BEGIN
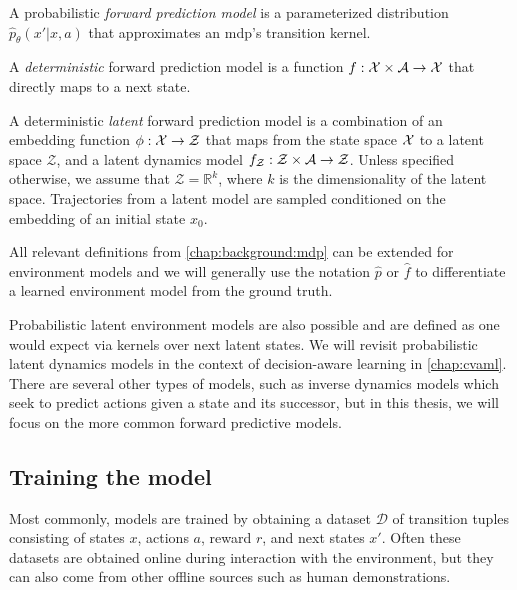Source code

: \begin{definition}
    A probabilistic \emph{forward prediction model} is a parameterized distribution $\hat{p}_\theta(x'|x,a)$ that approximates an \ac{mdp}'s transition kernel.
    
    A \emph{deterministic} forward prediction model is a function $f: \states \times \actions \rightarrow \states$ that directly maps to a next state.

    A deterministic \emph{latent} forward prediction model is a combination of an embedding function $\phi: \states \rightarrow \mathcal{Z}$ that maps from the state space $\states$ to a latent space $\mathcal{Z}$, and a latent dynamics model $f_\mathcal{Z}: \mathcal{Z} \times \actions \rightarrow \mathcal{Z}$.
    Unless specified otherwise, we assume that $\mathcal{Z} = \mathbb{R}^k$, where $k$ is the dimensionality of the latent space.
    Trajectories from a latent model are sampled conditioned on the embedding of an initial state $x_0$.
\end{definition}

All relevant definitions from \autoref{chap:background:mdp} can be extended for environment models and we will generally use the notation $\hat{p}$ or $\hat{f}$ to differentiate a learned environment model from the ground truth.

Probabilistic latent environment models are also possible and are defined as one would expect via kernels over next latent states.
We will revisit probabilistic latent dynamics models in the context of decision-aware learning in \autoref{chap:cvaml}.
There are several other types of models, such as inverse dynamics models which seek to predict actions given a state and its successor, but in this thesis, we will focus on the more common forward predictive models.

\subsection{Training the model}

Most commonly, models are trained by obtaining a dataset $\mathcal{D}$ of transition tuples consisting of states $x$, actions $a$, reward $r$, and next states $x'$. 
Often these datasets are obtained online during interaction with the environment, but they can also come from other offline sources such as human demonstrations.

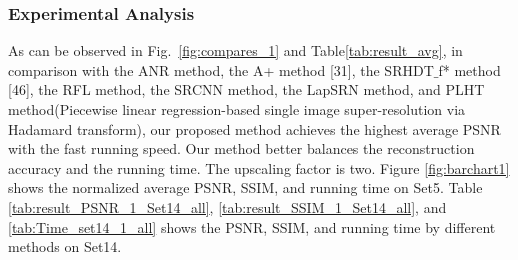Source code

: \documentclass[review,numbers,sort&compress]{elsarticle}  %
\begin{document}
\subsubsection{Experimental Analysis}

As can be observed in Fig.~\ref{fig:compares_1} and Table\ref{tab:result_avg}, in comparison with the ANR method\cite{timofte2013anchored}, the A+ method\cite{timofte2014a+} [31], the SRHDT$\_$f* method\cite{huang2017learning} [46], the RFL method\cite{schulter2015fast}, the SRCNN method\cite{dong2016image}, the LapSRN method\cite{lai2017deep}, and PLHT method(Piecewise linear regression-based single image super-resolution via Hadamard transform)\cite{LUO2018315}, our proposed method achieves the highest average PSNR with the fast running speed. Our method better balances the reconstruction accuracy and the running time. The upscaling factor is two. Figure \ref{fig:barchart1} shows the normalized average PSNR, SSIM, and running time on Set5. Table \ref{tab:result_PSNR_1_Set14_all}, \ref{tab:result_SSIM_1_Set14_all}, and \ref{tab:Time_set14_1_all} shows the PSNR, SSIM, and running time by different methods on Set14.
\end{document}
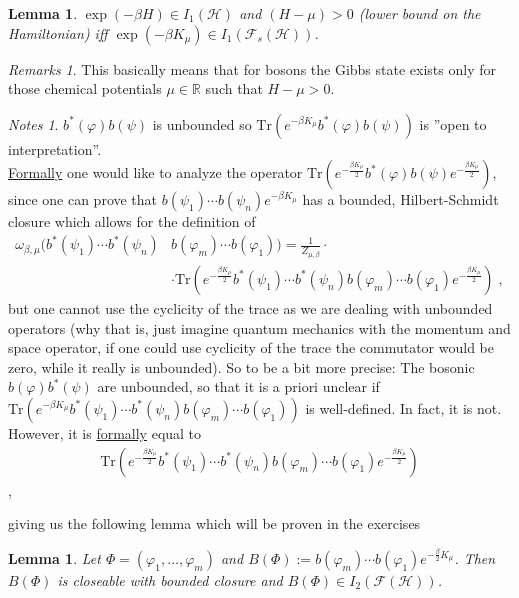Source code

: \documentclass[
a4paper, %
11pt, %
onecolumn, %
openany, %
]{memoir}
\theoremstyle{definition}
\theoremstyle{remark}
\newtheorem{remarks}[definition]{Remarks}
\newtheorem{notes}[definition]{Notes}
\theoremstyle{plain}
\newtheorem{lemma}[definition]{Lemma}
\begin{document}
\begin{lemma}
	$\exp(-\beta H)\in I_1(\mathcal{H})$ and $(H-\mu)>0$ (lower bound on the Hamiltonian) iff $\exp(-\beta K_{\mu})\in I_1(\mathcal{F}_s(\mathcal{H}))$.
\end{lemma}
\begin{remarks}
This basically means that for bosons the Gibbs state exists only for those chemical potentials $\mu\in\mathbb{R}$ such that $H-\mu>0$.
\end{remarks}
\begin{notes}
	$b^*(\varphi)b(\psi)$ is unbounded so $\mathrm{Tr}(e^{-\beta K_{\mu}}b^*(\varphi)b(\psi))$ is ''open to interpretation''.\\
	\underline{Formally} one would like to analyze the operator $\mathrm{Tr}\left( e^{-\frac{\beta K_{\mu}}{2}}b^*(\varphi)b(\psi)e^{-\frac{\beta K_{\mu}}{2}}\right)$, since one can prove that $b(\psi_1)\cdots b(\psi_n)e^{-\beta K_{\mu}}$ has a bounded, Hilbert-Schmidt closure which allows for the definition of \begin{align}
		\omega_{\beta,\mu}(b^*(\psi_1)\cdots b^*(\psi_n)&b(\varphi_m)\cdots b(\varphi_1))=\frac{1}{Z_{\mu,\beta}}\cdot \\ &\cdot \mathrm{Tr}\left(e^{-\frac{\beta K_{\mu}}{2}}b^*(\psi_1)\cdots b^*(\psi_n)b(\varphi_m)\cdots b(\varphi_1)e^{-\frac{\beta K_{\mu}}{2}}\right)\; ,
	\end{align}
	but one cannot use the cyclicity of the trace as we are dealing with unbounded operators (why that is, just imagine quantum mechanics with the momentum and space operator, if one could use cyclicity of the trace the commutator would be zero, while it really is unbounded). So to be a bit more precise: The bosonic $b(\varphi)b^*(\psi)$ are unbounded, so that it is a priori unclear if $\mathrm{Tr}(e^{-\beta K_{\mu}}b^*(\psi_1)\cdots b^*(\psi_n)b(\varphi_m)\cdots b(\varphi_1))$ is well-defined. In fact, it is not. However, it is \underline{formally} equal to \begin{align}\mathrm{Tr}\left(e^{-\frac{\beta K_{\mu}}{2}}b^*(\psi_1)\cdots b^*(\psi_n)b(\varphi_m)\cdots b(\varphi_1)e^{-\frac{\beta K_{\mu}}{2}}\right)\end{align}\; ,
\end{notes}
giving us the following lemma which will be proven in the exercises \begin{lemma}
Let $\Phi=(\varphi_1,\ldots,\varphi_m)$ and $B(\Phi):=b(\varphi_m)\cdots b(\varphi_1)e^{-\frac{\beta}{2}K_{\mu}}$. Then $B(\Phi)$ is closeable with bounded closure and $B(\Phi)\in I_2(\mathcal{F}(\mathcal{H}))$.\end{lemma}
\end{document}
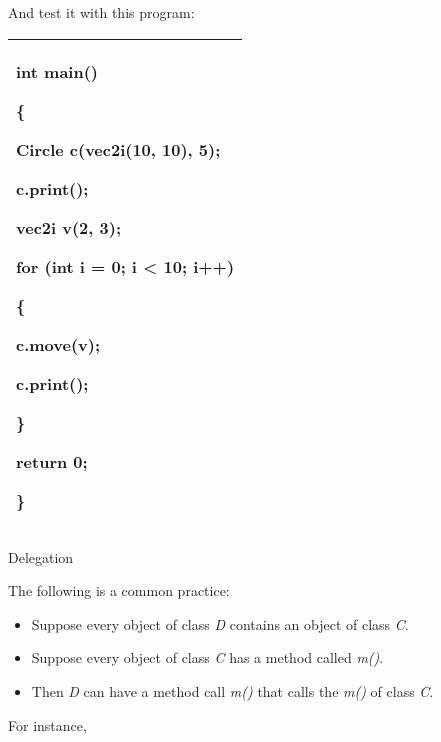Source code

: \documentclass[
]{article}
\providecommand{\tightlist}{%
  \setlength{\itemsep}{0pt}\setlength{\parskip}{0pt}}
\begin{document}
And test it with this program:

\begin{longtable}[]{@{}l@{}}
\toprule
\endhead
\begin{minipage}[t]{0.97\columnwidth}\raggedright
int main()

\{

Circle c(vec2i(10, 10), 5);

c.print();

vec2i v(2, 3);

for (int i = 0; i \textless{} 10; i++)

\{

c.move(v);

c.print();

\}

return 0;

\}\strut
\end{minipage}\tabularnewline
\bottomrule
\end{longtable}

Delegation

The following is a common practice:

\begin{itemize}
\tightlist
\item
  Suppose every object of class \emph{D} contains an object of class
  \emph{C}.
\end{itemize}

\begin{itemize}
\tightlist
\item
  Suppose every object of class \emph{C} has a method called \emph{m()}.
\end{itemize}

\begin{itemize}
\tightlist
\item
  Then \emph{D} can have a method call \emph{m()} that calls the
  \emph{m()} of class \emph{C}.
\end{itemize}

For instance,
\end{document}
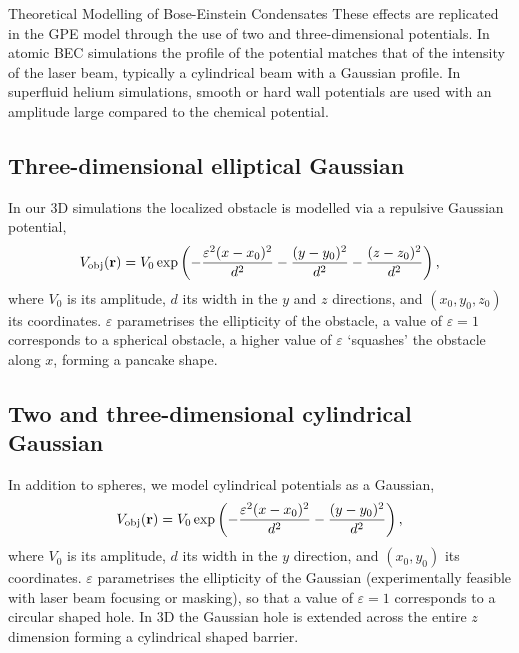 \begin{chapter}{\label{cha:theoretical_model}Theoretical Modelling of Bose-Einstein Condensates}
These effects are replicated in the GPE model through the use of two and three-dimensional potentials. In atomic BEC simulations the profile of the potential matches that of the intensity of the laser beam, typically a cylindrical beam with a Gaussian profile. In superfluid helium simulations, smooth or hard wall potentials are used with an amplitude large compared to the chemical potential.
\subsection{\label{section:3dobjpotential} Three-dimensional elliptical Gaussian}
In our 3D simulations the localized obstacle is modelled via a repulsive Gaussian potential,
\begin{equation}
V_{\mathrm{obj}}({\bf r})=V_0 \exp \left( -\frac{\varepsilon^2(x-x_0)^2}{d^2} -\frac{(y-y_0)^2}{d^2}-\frac{(z-z_0)^2}{d^2}\right),
\label{eq:potential3D}
\end{equation}
where  $V_0$ is its amplitude, $d$ its width in the $y$ and $z$ directions, and $(x_0,y_0,z_0)$ its coordinates. $\varepsilon$ parametrises the ellipticity of the obstacle, a value of $\varepsilon=1$ corresponds to a spherical obstacle, a higher value of $\varepsilon$ `squashes' the obstacle along $x$, forming a pancake shape.

\subsection{\label{section:3dcylinderpotential} Two and three-dimensional cylindrical Gaussian}
In addition to spheres, we model cylindrical potentials as a Gaussian,
\begin{equation}
V_{\mathrm{obj}}({\bf r})=V_0 \exp \left( -\frac{\varepsilon^2(x-x_0)^2}{d^2} -\frac{(y-y_0)^2}{d^2}\right),
\label{eq:potentialcylinder}
\end{equation}
where  $V_0$ is its amplitude, $d$ its width in the $y$ direction, and $(x_0,y_0)$ its coordinates. $\varepsilon$ parametrises the ellipticity of the Gaussian (experimentally feasible with laser beam focusing or masking), so that a value of $\varepsilon=1$ corresponds to a circular shaped hole. In 3D the Gaussian hole is extended across the entire $z$ dimension forming a cylindrical shaped barrier.

\end{chapter}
END
• [Exercise requirements]:
Your answer should consist of all lines in the listing above that contain "newtheorem".

• [Exercise answer]:
\newtheorem{remarks}[definition]{Remarks}
\newtheorem{notes}[definition]{Notes}
\newtheorem{lemma}[definition]{Lemma}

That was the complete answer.